Re: Proposal: Multiversion page api (inplace upgrade)

From: Zdenek Kotala <Zdenek(dot)Kotala(at)Sun(dot)COM>
To: Heikki Linnakangas <heikki(at)enterprisedb(dot)com>
Cc: Tom Lane <tgl(at)sss(dot)pgh(dot)pa(dot)us>, PostgreSQL-development <pgsql-hackers(at)postgresql(dot)org>
Subject: Re: Proposal: Multiversion page api (inplace upgrade)
Date: 2008-06-11 16:02:22
Message-ID: 484FF70E.9060407@sun.com
Views: Raw Message | Whole Thread | Download mbox | Resend email
Thread:
Lists: pgsql-hackers

Heikki Linnakangas napsal(a):
> Tom Lane wrote:
>> "Heikki Linnakangas" <heikki(at)enterprisedb(dot)com> writes:
>>> (this won't come as a surprise as we talked about this in PGCon, but)
>>> I think we should rather convert the page structure to new format in
>>> ReadBuffer the first time a page is read in. That would keep the
>>> changes a lot more isolated.
>>
>> The problem is that ReadBuffer is an extremely low-level environment,
>> and it's not clear that it's possible (let alone practical) to do a
>> conversion at that level in every case.
>
> Well, we can't predict the future, and can't guarantee that it's
> possible or practical to do the things we need to do in the future no
> matter what approach we choose.
>
>> In particular it hardly seems
>> sane to expect ReadBuffer to do tuple content conversion, which is going
>> to be practically impossible to perform without any catalog accesses.
>
> ReadBuffer has access to Relation, which has information about what kind
> of a relation it's dealing with, and TupleDesc. That should get us
> pretty far. It would be a modularity violation, for sure, but I could
> live with that for the purpose of page version conversion.

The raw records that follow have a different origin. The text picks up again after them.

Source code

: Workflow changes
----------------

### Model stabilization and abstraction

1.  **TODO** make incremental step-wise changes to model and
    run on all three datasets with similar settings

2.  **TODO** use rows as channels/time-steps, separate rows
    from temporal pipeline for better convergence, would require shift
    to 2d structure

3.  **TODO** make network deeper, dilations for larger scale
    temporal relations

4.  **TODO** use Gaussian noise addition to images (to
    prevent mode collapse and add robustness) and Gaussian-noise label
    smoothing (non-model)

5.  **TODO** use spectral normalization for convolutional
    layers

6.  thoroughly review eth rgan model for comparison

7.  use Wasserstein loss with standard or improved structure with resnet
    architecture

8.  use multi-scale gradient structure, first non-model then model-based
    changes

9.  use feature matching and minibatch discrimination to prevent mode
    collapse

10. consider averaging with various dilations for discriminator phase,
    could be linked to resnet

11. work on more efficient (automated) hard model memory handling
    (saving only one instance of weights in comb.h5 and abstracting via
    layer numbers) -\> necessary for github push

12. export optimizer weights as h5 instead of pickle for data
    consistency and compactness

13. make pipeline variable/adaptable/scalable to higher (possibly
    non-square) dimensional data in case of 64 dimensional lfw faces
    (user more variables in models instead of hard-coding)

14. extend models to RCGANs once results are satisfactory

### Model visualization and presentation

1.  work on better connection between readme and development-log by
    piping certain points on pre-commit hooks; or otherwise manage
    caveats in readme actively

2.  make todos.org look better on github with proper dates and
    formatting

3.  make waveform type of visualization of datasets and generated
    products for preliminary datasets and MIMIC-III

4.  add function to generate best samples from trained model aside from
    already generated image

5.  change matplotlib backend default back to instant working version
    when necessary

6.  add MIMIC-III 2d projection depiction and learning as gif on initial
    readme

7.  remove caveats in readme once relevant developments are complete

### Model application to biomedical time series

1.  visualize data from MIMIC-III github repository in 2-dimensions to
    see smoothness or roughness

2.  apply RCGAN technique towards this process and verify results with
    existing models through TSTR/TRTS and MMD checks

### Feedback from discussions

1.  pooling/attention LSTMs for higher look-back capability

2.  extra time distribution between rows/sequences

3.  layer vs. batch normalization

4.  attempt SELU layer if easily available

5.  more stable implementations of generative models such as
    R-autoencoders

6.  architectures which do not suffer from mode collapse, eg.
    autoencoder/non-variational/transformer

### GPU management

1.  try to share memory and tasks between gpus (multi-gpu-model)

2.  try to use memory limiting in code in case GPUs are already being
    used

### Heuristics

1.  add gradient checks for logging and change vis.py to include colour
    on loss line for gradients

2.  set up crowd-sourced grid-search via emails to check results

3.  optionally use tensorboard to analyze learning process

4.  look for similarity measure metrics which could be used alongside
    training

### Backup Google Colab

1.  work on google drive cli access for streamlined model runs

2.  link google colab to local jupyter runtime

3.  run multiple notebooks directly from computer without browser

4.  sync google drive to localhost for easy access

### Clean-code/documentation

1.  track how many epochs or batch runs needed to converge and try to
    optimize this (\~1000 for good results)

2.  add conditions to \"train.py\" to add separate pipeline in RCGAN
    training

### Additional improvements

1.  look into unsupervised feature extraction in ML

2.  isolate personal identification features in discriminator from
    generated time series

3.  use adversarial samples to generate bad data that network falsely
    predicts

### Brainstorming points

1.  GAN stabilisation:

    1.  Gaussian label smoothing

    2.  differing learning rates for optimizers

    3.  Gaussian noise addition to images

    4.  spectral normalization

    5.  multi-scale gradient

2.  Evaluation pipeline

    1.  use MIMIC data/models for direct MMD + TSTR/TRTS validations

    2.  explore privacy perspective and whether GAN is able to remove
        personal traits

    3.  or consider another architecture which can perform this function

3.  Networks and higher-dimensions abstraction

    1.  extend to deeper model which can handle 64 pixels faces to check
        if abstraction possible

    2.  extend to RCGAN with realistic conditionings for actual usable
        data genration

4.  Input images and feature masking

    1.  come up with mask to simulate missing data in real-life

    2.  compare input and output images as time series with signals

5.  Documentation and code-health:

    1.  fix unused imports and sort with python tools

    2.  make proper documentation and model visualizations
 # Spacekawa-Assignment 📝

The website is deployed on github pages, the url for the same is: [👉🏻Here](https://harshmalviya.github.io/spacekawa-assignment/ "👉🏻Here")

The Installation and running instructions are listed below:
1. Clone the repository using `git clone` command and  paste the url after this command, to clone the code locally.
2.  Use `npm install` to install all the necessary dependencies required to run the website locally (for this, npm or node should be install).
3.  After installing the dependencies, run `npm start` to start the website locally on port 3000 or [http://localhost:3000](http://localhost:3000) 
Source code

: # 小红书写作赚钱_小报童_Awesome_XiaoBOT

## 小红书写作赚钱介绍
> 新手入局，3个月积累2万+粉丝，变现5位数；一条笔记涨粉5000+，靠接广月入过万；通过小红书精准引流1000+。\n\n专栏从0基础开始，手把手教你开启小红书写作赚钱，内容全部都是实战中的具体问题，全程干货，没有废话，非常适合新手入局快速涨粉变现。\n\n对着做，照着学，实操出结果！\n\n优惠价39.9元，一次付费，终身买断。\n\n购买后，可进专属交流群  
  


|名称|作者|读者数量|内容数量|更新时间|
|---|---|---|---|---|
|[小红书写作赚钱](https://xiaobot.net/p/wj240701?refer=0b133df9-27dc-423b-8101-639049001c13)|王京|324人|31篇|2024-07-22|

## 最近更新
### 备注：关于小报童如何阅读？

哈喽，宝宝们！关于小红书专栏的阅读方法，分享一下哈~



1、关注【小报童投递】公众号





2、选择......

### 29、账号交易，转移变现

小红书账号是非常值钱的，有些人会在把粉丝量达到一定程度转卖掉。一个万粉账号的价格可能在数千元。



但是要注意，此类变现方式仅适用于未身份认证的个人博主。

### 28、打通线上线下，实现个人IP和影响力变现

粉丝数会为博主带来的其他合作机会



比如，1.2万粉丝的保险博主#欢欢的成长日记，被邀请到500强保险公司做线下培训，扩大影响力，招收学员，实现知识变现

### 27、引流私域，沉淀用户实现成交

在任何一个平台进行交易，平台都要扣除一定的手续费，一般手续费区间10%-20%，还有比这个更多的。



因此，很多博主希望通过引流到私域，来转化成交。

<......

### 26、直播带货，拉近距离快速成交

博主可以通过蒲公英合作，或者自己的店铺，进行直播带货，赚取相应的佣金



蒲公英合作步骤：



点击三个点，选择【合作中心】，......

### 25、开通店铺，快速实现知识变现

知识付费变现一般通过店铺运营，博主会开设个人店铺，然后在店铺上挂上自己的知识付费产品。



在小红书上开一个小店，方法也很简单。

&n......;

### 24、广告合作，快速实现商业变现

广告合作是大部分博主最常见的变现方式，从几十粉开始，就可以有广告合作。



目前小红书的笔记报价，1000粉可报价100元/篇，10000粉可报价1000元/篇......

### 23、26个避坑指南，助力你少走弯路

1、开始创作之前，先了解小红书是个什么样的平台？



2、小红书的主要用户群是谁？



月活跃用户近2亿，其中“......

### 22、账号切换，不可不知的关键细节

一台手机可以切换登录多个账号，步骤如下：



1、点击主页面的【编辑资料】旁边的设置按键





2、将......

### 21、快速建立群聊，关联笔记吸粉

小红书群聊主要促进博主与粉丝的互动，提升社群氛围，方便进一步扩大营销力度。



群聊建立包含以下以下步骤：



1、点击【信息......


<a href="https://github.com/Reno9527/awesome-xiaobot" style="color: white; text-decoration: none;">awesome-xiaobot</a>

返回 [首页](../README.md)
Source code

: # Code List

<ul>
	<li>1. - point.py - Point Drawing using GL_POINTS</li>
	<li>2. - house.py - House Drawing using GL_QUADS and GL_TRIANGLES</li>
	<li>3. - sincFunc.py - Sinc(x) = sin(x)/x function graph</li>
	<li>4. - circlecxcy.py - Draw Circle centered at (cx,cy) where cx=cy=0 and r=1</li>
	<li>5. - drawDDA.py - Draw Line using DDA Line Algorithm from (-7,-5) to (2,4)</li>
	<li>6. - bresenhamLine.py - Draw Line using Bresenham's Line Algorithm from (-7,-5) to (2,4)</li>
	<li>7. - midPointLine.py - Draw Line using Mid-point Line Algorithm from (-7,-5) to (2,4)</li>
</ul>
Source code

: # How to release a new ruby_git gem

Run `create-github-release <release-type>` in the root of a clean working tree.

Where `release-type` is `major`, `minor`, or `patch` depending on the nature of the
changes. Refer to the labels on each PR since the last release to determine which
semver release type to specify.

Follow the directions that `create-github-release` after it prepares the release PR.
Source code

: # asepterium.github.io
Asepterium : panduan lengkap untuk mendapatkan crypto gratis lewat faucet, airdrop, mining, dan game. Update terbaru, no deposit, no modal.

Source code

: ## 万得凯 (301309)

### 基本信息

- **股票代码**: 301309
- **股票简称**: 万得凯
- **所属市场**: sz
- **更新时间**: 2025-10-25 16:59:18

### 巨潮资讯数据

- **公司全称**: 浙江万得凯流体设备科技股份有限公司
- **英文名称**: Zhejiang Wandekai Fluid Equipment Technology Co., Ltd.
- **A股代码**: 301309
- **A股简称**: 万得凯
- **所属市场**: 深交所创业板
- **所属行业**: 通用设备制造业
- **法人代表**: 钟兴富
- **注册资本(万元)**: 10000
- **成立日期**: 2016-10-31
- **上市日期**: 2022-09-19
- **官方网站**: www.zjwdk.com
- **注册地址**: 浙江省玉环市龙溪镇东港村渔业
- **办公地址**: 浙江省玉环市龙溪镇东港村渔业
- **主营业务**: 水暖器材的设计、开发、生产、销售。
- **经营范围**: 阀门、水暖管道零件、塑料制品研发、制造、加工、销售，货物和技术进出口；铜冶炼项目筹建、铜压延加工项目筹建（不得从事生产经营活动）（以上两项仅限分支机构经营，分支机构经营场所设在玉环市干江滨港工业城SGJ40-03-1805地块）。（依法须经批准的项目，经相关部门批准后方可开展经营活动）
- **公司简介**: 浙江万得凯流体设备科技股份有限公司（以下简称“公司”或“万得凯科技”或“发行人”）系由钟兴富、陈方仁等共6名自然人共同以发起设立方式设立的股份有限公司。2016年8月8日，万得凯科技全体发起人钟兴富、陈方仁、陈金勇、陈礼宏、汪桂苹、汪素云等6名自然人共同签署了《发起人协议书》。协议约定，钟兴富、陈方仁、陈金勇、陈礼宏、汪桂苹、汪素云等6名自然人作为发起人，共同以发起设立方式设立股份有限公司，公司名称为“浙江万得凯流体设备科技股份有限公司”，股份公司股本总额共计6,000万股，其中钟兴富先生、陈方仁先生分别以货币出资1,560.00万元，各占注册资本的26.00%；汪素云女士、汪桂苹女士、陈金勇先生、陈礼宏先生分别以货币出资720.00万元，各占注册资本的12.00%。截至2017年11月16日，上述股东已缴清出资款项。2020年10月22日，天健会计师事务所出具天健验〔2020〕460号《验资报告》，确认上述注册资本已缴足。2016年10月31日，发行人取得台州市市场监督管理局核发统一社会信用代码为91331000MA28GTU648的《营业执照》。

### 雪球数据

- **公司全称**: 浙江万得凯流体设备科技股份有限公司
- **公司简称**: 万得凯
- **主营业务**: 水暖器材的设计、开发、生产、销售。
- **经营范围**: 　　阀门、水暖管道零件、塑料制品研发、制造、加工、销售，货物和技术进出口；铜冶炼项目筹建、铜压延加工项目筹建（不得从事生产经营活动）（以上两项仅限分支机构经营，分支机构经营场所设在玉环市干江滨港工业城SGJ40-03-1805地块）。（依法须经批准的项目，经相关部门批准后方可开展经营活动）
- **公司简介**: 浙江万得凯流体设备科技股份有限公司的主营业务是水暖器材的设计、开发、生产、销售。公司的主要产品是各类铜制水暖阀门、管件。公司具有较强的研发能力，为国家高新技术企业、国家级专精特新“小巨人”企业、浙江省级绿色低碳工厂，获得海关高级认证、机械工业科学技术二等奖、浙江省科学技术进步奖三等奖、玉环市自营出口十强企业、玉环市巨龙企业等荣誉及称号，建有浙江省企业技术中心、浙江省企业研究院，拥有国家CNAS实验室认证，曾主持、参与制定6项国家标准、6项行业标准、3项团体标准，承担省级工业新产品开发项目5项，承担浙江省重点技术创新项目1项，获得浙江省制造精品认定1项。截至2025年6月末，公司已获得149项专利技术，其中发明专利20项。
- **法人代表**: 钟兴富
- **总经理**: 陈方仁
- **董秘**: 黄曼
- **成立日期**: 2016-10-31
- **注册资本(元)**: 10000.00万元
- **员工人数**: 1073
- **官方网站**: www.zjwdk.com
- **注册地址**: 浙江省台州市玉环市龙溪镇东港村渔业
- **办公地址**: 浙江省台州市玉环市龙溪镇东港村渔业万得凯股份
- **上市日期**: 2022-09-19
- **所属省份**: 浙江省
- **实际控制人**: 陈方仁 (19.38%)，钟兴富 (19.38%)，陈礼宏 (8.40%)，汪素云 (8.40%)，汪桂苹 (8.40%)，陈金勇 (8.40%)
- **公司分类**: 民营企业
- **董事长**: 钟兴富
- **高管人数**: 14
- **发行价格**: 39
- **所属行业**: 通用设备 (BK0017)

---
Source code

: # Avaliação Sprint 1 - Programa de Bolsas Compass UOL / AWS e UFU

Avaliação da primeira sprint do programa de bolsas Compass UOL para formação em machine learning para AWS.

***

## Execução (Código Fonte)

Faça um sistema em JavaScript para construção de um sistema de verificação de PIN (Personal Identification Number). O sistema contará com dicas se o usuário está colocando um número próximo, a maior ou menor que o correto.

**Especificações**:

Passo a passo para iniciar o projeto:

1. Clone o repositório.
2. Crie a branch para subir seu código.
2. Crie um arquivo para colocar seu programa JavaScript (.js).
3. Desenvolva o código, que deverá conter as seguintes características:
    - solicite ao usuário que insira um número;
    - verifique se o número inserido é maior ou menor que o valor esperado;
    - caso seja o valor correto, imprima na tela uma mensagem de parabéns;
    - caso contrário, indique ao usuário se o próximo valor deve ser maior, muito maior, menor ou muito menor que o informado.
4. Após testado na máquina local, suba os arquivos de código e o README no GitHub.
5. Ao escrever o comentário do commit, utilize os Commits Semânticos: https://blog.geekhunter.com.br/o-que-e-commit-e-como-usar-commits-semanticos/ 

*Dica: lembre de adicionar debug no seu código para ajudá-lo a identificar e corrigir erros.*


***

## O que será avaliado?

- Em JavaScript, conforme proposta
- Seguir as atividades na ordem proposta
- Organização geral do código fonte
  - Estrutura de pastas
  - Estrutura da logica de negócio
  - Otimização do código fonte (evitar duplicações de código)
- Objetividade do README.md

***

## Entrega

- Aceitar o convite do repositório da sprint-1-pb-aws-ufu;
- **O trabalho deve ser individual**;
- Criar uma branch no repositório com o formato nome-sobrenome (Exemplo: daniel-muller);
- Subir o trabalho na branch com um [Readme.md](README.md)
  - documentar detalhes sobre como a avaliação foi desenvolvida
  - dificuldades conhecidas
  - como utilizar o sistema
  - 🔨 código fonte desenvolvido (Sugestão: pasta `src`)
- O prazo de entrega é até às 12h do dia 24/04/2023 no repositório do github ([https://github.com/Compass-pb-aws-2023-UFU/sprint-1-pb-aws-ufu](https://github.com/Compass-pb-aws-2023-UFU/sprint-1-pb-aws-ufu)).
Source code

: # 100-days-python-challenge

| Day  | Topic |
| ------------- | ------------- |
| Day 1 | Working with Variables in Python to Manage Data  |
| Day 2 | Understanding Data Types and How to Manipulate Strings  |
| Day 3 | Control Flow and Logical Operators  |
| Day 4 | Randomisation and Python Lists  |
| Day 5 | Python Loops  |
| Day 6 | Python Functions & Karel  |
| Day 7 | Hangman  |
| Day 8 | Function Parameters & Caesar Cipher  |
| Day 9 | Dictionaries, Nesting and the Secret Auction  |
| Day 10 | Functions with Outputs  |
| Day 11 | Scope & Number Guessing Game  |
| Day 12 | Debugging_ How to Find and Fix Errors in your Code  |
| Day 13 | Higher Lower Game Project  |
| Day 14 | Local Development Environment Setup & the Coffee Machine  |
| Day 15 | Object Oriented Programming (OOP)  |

But if you look for example into hash implementation some pages are not in
regular format and conversion could need more information which we do not have
to have in ReadBuffer.

>> Another issue is that it might not be possible to update a page for
>> lack of space. Are we prepared to assume that there will never be a
>> transformation we need to apply that makes the data bigger?
>
> We do need some solution to that. One idea is to run a pre-upgrade
> script in the old version that scans the database and moves tuples that
> would no longer fit on their pages in the new version. This could be run
> before the upgrade, while the old database is still running, so it would
> be acceptable for that to take some time.

It could not work for indexes and do not forget TOAST chunks. I think in some
cases you can get unused quoter of each page in TOAST table.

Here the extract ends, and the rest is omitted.